Taísa Machado is a dancer, researcher and one of the curators of Rio’s first major exhibits dedicated to baile funk, at Museu de Arte do Rio. She asks: “But do people listen to Anitta abroad? What kind of funk are these international DJs are playing? Everything is cloudy now.” She says of the genre’s breakout global success: “It’s something like, ‘I told you so’. But there’s also a sense of panic. A common fear is that so-called gringos start making baile funk without linking up with Brazilian artists. I’m afraid that pop artists only scratch the surface here, and that underground artists don’t get the mentions they deserve.”

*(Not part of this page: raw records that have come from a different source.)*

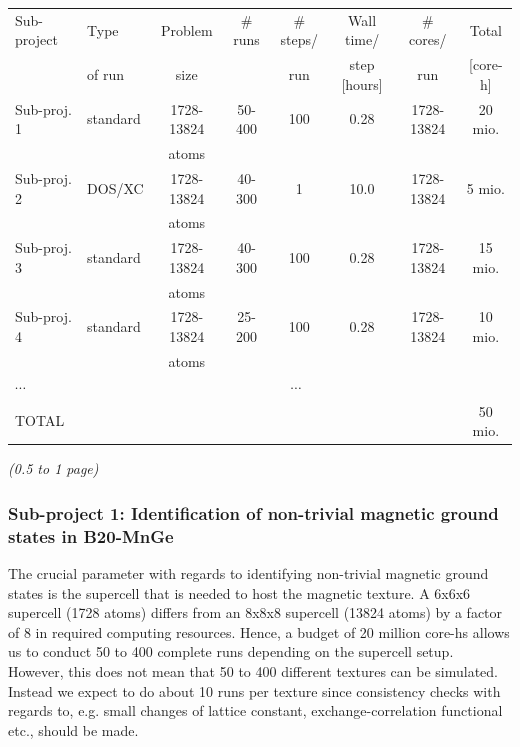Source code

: \documentclass [a4paper, 12pt]{article}
\begin{document}
\begin{tabular}{llcccccc} \hline\hline
  Sub-project & 
  Type &
  Problem & 
  \# runs & 
  \# steps/ & 
  Wall time/ & 
  \# cores/ & 
  Total \\
  &
  of run &
  size  &
  &
  run &
  step [hours] &
  run &
  [core-h] \\
 \hline\hline
  Sub-proj. 1 & 
  standard &
  1728-13824 & 
  50-400 & 
  100 &
  0.28 &
  1728-13824 &
  20 mio. \\
     &
     &
    atoms & 
     & 
     &
     &
     &
     \\
  Sub-proj. 2 & 
  DOS/XC &
  1728-13824 & 
  40-300 & 
  1 &
  10.0 &
  1728-13824 &
  5 mio. \\
     &
     &
    atoms & 
     & 
     &
     &
     &
     \\
  Sub-proj. 3 & 
  standard &
  1728-13824 & 
  40-300 & 
  100 &
  0.28 &
  1728-13824 &
  15 mio. \\
     &
     &
    atoms & 
     & 
     &
     &
     &
     \\
  Sub-proj. 4 & 
  standard &
  1728-13824 & 
  25-200 & 
  100 &
  0.28 &
  1728-13824 &
  10 mio. \\
     &
     &
    atoms & 
     & 
     &
     &
     &
     \\



$\cdots$ &\multicolumn{7}{c}{$\cdots$}\\
\hline\hline
TOTAL & & & & & & & 50 mio. \\
\end{tabular}
\bigskip

\textit{(0.5 to 1 page)}

\subsubsection{Sub-project 1: Identification of non-trivial magnetic ground states in B20-MnGe}
The crucial parameter with regards to identifying non-trivial magnetic ground states is the
supercell that is needed to host the magnetic texture.
A 6x6x6 supercell (1728 atoms) differs from an 8x8x8 supercell (13824 atoms)
by a factor of 8 in required computing resources. Hence, a budget of 20 million core-hs allows
us to conduct 50 to 400 complete runs depending on the supercell setup.
However, this does not mean that 50 to 400 different textures can be simulated. Instead
we expect to do about 10 runs per texture since consistency checks with regards to, e.g.
small changes of lattice constant, exchange-correlation functional etc., should be made.
\end{document}
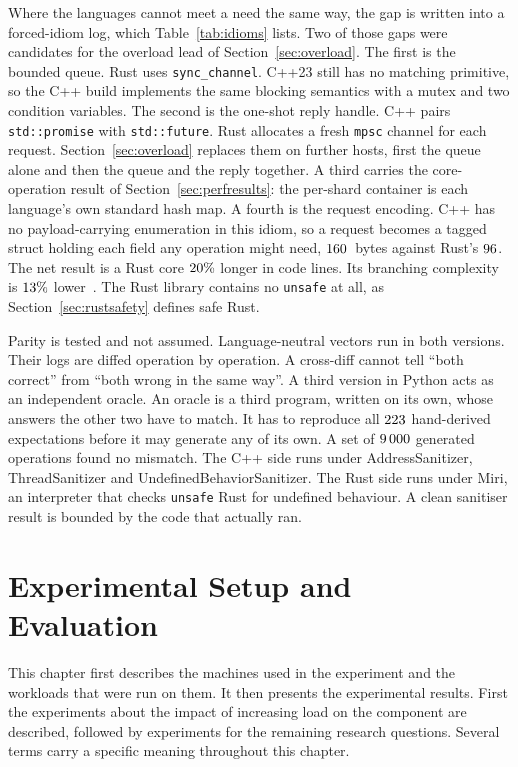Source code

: \documentclass[english,oneside,a4paper,censored,csm,software-track-2020]{HYthesisML}
\begin{document}
Where the languages cannot meet a need the same way, the gap is written into a
forced-idiom log, which Table~\ref{tab:idioms} lists. Two of those gaps were candidates for the
overload lead of Section~\ref{sec:overload}. The first is the bounded queue.
Rust uses \texttt{sync\_channel}. C++23 still has no matching primitive, so the
C++ build implements the same blocking semantics with a mutex and two condition
variables. The second is the one-shot reply handle. C++ pairs
\texttt{std::promise} with \texttt{std::future}. Rust allocates a fresh
\texttt{mpsc} channel for each request. Section~\ref{sec:overload} replaces
them on further hosts, first the queue alone and then the queue and the reply
together. A third carries the core-operation result of Section~\ref{sec:perfresults}: the
per-shard container is each language's own standard hash map. A fourth is the
request encoding. C++ has no payload-carrying enumeration in this idiom, so a
request becomes a tagged struct holding each field any operation might need,
$\CppRequestBytes$~bytes against Rust's $\RustRequestBytes$. The net result is
a Rust core $\NlocRise\%$ longer in code lines. Its branching complexity is
$\CcnTotalDrop\%$ lower~\cite{lizard}. The Rust library contains no
\texttt{unsafe} at all, as Section~\ref{sec:rustsafety} defines safe Rust.

Parity is tested and not assumed. Language-neutral vectors run in both
versions. Their logs are diffed operation by operation. A cross-diff cannot tell ``both
correct'' from ``both wrong in the same way''. A third version in Python acts
as an independent oracle. An
oracle is a third program, written on its own, whose answers the other two have to match.
It has to reproduce all $\ConfHandOps$ hand-derived
expectations before it may generate any of its own. A set of
$\ConfGenOps$ generated operations found no mismatch. The C++ side runs under
AddressSanitizer, ThreadSanitizer and UndefinedBehaviorSanitizer. The Rust
side runs under Miri, an interpreter that checks \texttt{unsafe} Rust for
undefined behaviour. A clean sanitiser result is bounded by the code that
actually ran.

\chapter{Experimental Setup and Evaluation\label{chapter:eval}}

This chapter first describes the machines used in the experiment and 
the workloads that were run on them. It then presents the experimental results. 
First the experiments about the impact of increasing load on the component are 
described, followed by experiments for the remaining research questions.
Several terms carry a specific meaning throughout this chapter.
\end{document}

Rennan da Penha, one of Rio’s main baile funk DJs, who has 1m followers on Instagram, now leads a campaign against what he calls “TikTok baile funk”. Tracks that are massively shared on the platform, spawning dance moves that have gone viral, have no place in his crowded parties. “When TikTok dance trends became a thing, several baile funk dancers, the passinho dancers, lost ground to TikTok influencers,” Machado says. There’s also a sense that, just as in the 90s and 00s, baile funk is looked down upon by high culture – there are no funk artists in the new best Portuguese-language urban performance category at the Latin Grammys this month.
However big baile funk gets internationally, Cavalcante hopes that “producers keep blending it with other genres like reggaeton and hip-hop – this is the kind of thing that brings energy to a genre so it becomes global,” she says. Machado also sees this culture-blending as important: “There are DJs and producers in Brazil crossing baile funk with house, Afrobeats, amapiano [South African dance music] – they have eyes wide open to what’s been on the rise internationally”.

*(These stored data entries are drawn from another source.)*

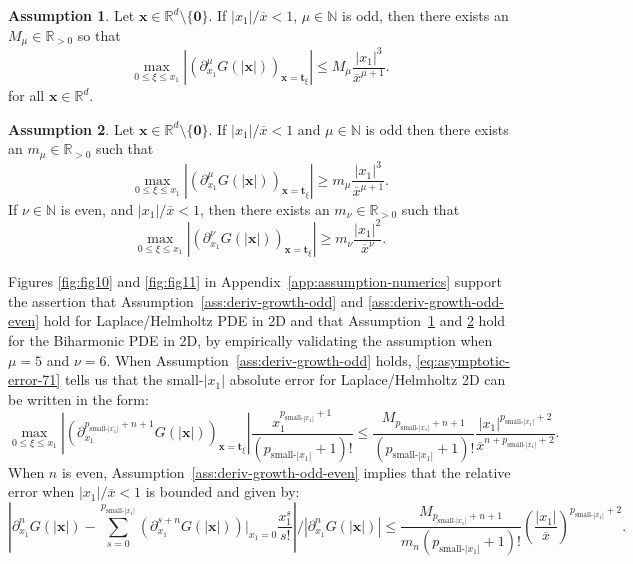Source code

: \documentclass[12pt]{article}
\def\N{{\mathbb N}}
\def\R{{\mathbb R}}
\let\b=\boldsymbol
\theoremstyle{definition}
\theoremstyle{plain}
\theoremstyle{definition}
\newtheorem{assumption}{Assumption}
\begin{document}
\begin{assumption}
\label{ass:deriv-growth-cubed-odd}
Let $\b{x} \in \R^d \setminus \{\b{0}\}$. If $|x_1|/\overline{x} < 1$, $\mu \in \N$ is odd, then there exists an $M_\mu \in \R_{>0}$ so that
\[
\max_{0\leq \xi\leq x_1} \left|\left(\partial^{\mu}_{x_1}G(|\b{x}|)\right)_{\b{x}=\b{t}_\xi}\right| \leq M_\mu\frac{|x_1|^{3}}{\overline{x}^{\mu+1}}.
\]
for all $\b{x} \in \R^d$.
\end{assumption}

\begin{assumption}
\label{ass:deriv-growth-cubed-odd-even}
Let $\b{x} \in \R^d \setminus \{\b{0}\}$. If $|x_1|/\overline{x} < 1$ and $\mu \in \N$ is odd then there exists an $m_\mu \in \R_{>0}$ such that
\[
\max_{0\leq \xi\leq x_1} \left|\left(\partial^{\mu}_{x_1}G(|\b{x}|)\right)_{\b{x}=\b{t}_\xi}\right| \geq m_\mu\frac{|x_1|^3}{\overline{x}^{\mu+1}}.
\]
If $\nu \in \N$ is even, and $|x_1|/\overline{x} < 1$, then there exists an $m_\nu \in \R_{>0}$ such that
\[
\max_{0\leq \xi\leq x_1} \left|\left(\partial^{\nu}_{x_1}G(|\b{x}|)\right)_{\b{x}=\b{t}_\xi}\right| \geq m_\nu\frac{|x_1|^2}{\overline{x}^{\nu}}.
\]
\end{assumption}
Figures \ref{fig:fig10} and \ref{fig:fig11} in Appendix~\ref{app:assumption-numerics} support the assertion that Assumption~\ref{ass:deriv-growth-odd} and \ref{ass:deriv-growth-odd-even} hold for Laplace/Helmholtz PDE in 2D and that Assumption~\ref{ass:deriv-growth-cubed-odd} and \ref{ass:deriv-growth-cubed-odd-even} hold for the Biharmonic PDE in 2D, by empirically validating the assumption when $\mu=5$ and $\nu=6$.
When Assumption~\ref{ass:deriv-growth-odd} holds, \eqref{eq:asymptotic-error-71} tells us that the small-$|x_1|$ absolute error for Laplace/Helmholtz 2D can be written in the form:
\begin{equation}
\label{eq:abs-error}
\max_{0\leq \xi\leq x_1} \left|\left(\partial^{p_{\text{small-$|x_1|$}}+n+1}_{x_1}G(|\b{x}|)\right)_{\b{x}=\b{t}_\xi}\right| \frac{ x_1^{p_{\text{small-$|x_1|$}}+1}}{(p_{\text{small-$|x_1|$}}+1)!} \leq   \frac{M_{p_{\text{small-$|x_1|$}}+n+1}}{(p_{\text{small-$|x_1|$}}+1)!}\frac{|x_1|^{p_{\text{small-$|x_1|$}}+2}}{\overline{x}^{n+p_{\text{small-$|x_1|$}}+2}}.
\end{equation}
When $n$ is even, Assumption~\ref{ass:deriv-growth-odd-even} implies that the relative error when $|x_1|/\overline{x} < 1$ is bounded and given by:
\[
\left|\partial^n_{x_1} G(|\b{x}|) - \sum_{s=0}^{p_{\text{small-$|x_1|$}}} \left( \partial^{s+n}_{x_1} G(|\b{x}|) \right)|_{x_1=0} \frac{x_1^s}{s!} \right| / \left| \partial^n_{x_1} G(|\b{x}|)  \right| \leq \frac{M_{p_{\text{small-$|x_1|$}}+n+1}}{m_n(p_{\text{small-$|x_1|$}}+1)!} \left(\frac{|x_1|}{\overline{x}}\right)^{p_{\text{small-$|x_1|$}}+2}.
\]
\end{document}
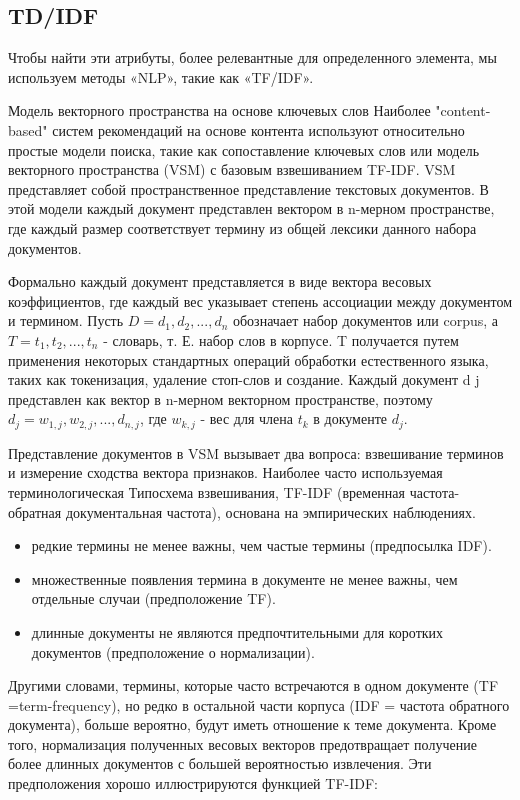 \subsection{TD/IDF}
Чтобы найти эти атрибуты, более релевантные для определенного элемента, мы используем методы «NLP», такие как «TF/IDF».

Модель векторного пространства на основе ключевых слов
Наиболее "content-based" систем рекомендаций на основе контента используют относительно простые модели поиска, такие как сопоставление ключевых слов или модель векторного пространства (VSM) с базовым взвешиванием TF-IDF. VSM представляет собой пространственное представление текстовых документов. В этой модели каждый документ представлен вектором в n-мерном пространстве, где каждый размер соответствует термину из общей лексики данного набора документов.

Формально каждый документ представляется в виде вектора весовых коэффициентов, где каждый вес указывает степень ассоциации между документом и термином. Пусть $D=  d_{1},d_{2},...,d_{n}$ обозначает набор документов или corpus, а $T=  t_{1},t_{2},...,t_{n}$ - словарь, т. Е. набор слов в корпусе. T получается путем применения некоторых стандартных операций обработки естественного языка, таких как токенизация, удаление стоп-слов и создание. Каждый документ d j представлен как вектор в n-мерном векторном пространстве, поэтому  $d_{j}=  w_{1,j},w_{2,j},...,d_{n,j} $, где $w_{k,j}$ - вес для члена $t_{k}$ в документе $d_{j}$.

Представление документов в VSM вызывает два вопроса: взвешивание терминов и измерение сходства вектора признаков. Наиболее часто используемая терминологическая Типосхема взвешивания, TF-IDF (временная частота-обратная документальная частота), основана на эмпирических наблюдениях.


\begin{itemize}
    \item редкие термины не менее важны, чем частые термины (предпосылка IDF).
    \item множественные появления термина в документе не менее важны, чем отдельные случаи (предположение TF).
    \item длинные документы не являются предпочтительными для коротких документов (предположение о нормализации).
\end{itemize}


Другими словами, термины, которые часто встречаются в одном документе (TF =term-frequency), но редко в остальной части корпуса (IDF = частота обратного документа), больше вероятно, будут иметь отношение к теме документа. Кроме того, нормализация полученных весовых векторов предотвращает получение более длинных документов с большей вероятностью извлечения. Эти предположения хорошо иллюстрируются функцией TF-IDF:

For Machado, however, there’s one thing that give Brazilian baile funk artists an edge, something that will always keep the genre advancing: baile funk street parties in the favelas the genre sprang from. These bailes were where Cavalcante and Arana heard for the first time the kicks and vocals that are an integral part of their lives today. “Everything in baile funk comes out of the bailes. That’s where you’ll find the next trends,” says Machado. “If you want to make baile funk music, your life experiences need to be connected to the favela. Funk is favela.”